Wikus Van De Merwe (played to perfection by Sharlto Copley) is a mid-level manager in the alien affairs office. For the past 20+ years, the city of Johannesburg has played reluctant host to a stranded ship of over a million aliens. In a sad bit of xenophobic realism, we never really learn the aliens’ names or the name of their people. The world just refers to them derogatively as “prawns,” and they’ve all been given English names by the government, anyway. Wikus works for his father-in-law, who has no problem sending him into the dangerous District 9 slums to begin evicting the aliens and moving them to a new location. What Wikus finds there, and how he evolves from an insecure government bully into someone and something altogether more human is what makes District 9 a really outstanding film.

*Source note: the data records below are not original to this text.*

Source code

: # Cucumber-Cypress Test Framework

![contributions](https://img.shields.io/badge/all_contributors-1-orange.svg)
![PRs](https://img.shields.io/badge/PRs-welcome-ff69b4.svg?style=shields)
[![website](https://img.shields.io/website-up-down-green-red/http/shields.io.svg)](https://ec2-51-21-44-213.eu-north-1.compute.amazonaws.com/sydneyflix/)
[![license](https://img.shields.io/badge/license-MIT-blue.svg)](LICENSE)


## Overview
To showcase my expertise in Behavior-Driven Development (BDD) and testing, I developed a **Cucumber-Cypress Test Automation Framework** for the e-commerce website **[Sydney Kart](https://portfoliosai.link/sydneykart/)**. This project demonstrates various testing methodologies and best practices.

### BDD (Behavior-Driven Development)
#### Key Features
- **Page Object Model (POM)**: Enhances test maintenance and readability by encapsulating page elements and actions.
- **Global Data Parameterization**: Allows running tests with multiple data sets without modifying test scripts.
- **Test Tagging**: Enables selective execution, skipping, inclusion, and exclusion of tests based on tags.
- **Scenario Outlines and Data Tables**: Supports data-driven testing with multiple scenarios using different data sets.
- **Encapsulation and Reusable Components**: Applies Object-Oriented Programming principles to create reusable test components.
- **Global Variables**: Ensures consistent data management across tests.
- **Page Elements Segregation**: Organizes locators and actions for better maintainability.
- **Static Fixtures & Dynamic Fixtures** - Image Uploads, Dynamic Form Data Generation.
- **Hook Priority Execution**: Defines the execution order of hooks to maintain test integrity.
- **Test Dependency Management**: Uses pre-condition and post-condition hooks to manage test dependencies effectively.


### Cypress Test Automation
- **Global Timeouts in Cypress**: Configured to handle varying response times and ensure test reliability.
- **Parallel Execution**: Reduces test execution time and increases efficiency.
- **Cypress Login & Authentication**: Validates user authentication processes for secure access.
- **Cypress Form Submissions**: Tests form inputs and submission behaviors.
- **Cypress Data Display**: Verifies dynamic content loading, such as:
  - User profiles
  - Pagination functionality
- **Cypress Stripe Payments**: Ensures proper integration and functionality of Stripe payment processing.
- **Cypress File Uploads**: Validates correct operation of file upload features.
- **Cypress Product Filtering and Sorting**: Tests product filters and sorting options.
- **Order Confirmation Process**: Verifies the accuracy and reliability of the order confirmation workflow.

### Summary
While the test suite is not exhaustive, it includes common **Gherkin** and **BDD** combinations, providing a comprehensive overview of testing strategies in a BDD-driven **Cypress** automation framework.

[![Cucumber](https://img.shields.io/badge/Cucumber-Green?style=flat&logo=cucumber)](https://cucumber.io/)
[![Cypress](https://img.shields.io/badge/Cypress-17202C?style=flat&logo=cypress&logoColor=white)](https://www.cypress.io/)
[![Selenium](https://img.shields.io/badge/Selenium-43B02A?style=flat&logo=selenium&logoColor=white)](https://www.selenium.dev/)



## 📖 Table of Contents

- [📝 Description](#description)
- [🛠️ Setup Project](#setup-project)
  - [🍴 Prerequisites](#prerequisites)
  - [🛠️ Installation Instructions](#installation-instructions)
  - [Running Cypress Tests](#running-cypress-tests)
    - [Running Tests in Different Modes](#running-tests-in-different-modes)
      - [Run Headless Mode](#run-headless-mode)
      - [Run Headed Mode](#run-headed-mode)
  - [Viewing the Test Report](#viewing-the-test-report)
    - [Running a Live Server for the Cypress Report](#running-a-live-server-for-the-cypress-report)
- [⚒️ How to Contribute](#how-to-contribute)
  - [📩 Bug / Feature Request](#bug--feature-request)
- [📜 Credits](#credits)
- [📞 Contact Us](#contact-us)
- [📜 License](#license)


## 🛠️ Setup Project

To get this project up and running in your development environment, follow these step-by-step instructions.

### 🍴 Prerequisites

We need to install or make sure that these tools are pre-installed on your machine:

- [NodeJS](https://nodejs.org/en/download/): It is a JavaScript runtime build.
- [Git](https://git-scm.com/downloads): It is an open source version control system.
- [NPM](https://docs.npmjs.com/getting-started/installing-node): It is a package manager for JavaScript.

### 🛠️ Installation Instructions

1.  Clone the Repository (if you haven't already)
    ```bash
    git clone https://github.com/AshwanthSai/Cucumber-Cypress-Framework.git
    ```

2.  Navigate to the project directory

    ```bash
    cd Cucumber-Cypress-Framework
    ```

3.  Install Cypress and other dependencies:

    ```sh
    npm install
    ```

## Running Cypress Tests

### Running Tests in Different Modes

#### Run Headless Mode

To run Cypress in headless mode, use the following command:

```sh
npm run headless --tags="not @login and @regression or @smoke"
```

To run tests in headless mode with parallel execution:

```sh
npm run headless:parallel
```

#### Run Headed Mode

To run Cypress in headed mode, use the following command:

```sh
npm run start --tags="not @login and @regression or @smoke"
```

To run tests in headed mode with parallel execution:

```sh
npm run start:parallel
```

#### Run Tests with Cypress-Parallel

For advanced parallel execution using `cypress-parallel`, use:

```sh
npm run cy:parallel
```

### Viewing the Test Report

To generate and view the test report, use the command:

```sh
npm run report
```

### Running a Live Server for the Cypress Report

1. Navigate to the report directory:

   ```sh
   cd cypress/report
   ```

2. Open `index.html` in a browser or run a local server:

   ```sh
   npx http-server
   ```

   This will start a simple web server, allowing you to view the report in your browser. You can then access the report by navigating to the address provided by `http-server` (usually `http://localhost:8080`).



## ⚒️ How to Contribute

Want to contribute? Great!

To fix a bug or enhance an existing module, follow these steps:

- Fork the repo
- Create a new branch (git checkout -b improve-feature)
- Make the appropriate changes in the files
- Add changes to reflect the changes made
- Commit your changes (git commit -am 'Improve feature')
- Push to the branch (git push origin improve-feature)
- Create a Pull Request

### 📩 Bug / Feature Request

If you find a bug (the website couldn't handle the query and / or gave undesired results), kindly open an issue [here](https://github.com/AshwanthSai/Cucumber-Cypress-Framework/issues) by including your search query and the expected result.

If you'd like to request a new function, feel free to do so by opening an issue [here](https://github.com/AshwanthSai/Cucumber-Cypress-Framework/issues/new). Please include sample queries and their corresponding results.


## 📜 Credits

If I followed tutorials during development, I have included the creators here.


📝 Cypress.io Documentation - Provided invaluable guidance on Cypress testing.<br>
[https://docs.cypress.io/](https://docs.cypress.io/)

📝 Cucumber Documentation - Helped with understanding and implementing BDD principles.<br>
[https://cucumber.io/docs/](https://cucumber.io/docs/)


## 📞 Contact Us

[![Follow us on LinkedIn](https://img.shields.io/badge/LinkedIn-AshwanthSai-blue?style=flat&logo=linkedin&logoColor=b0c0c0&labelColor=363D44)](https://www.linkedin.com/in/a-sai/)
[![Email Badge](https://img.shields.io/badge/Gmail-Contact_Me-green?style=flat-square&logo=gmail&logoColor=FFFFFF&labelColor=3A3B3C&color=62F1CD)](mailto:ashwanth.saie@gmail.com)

It is by no means perfect. There are some big leaps in logic, even for a sci-fi film. And while critics (and the filmmakers themselves) are calling it wholly original, it clearly draws inspiration from a library of other sources, from The Twilight Zone to Aliens to Total Recall to Alien Nation to The Office. But while the situations and characters may have a familiar or archetypal feel, what they do with them makes for a surprising and satisfying tale about man’s inhumanity to man, alien or anything else we can get our hands on. And I’ll give them credit for creating the most hate-able movie villain in recent memory. I can’t tell you his name or the actor who plays him, because the District 9 website is so clever and meta-immersive that they don’t mention the actual film at all. But the WNU commander who relentlessly pursues Wikus gives Robert Patrick‘s T-1000 new competition for job dedication. 

Director Neill Blomkamp has crafted a gritty political thriller that feels all-too-real in an era where the world continues to turn its back on genocide and the subjugation of people who have no voice or resources. We’ve seen recent films that are edited together as part documentary, part surveillance video and part handheld camera, but District 9 manages to use this device so artfully that it never feels artificial or overwrought. That, plus Sharlto Copley’s Oscar-caliber performance, make District 9 a moving and harrowing story of “not in my back yard” paranoia taken to a galactic level.

On the FBOTU Scale of Fabulousness, I give District 9 4 out 5 bug-eyed alien emoticons: big surprise big surprise big surprise big surprise
I debated whether or not to give it 5, but the aforementioned leaps in logic and some missing information knocked it down a rating. But only just barely.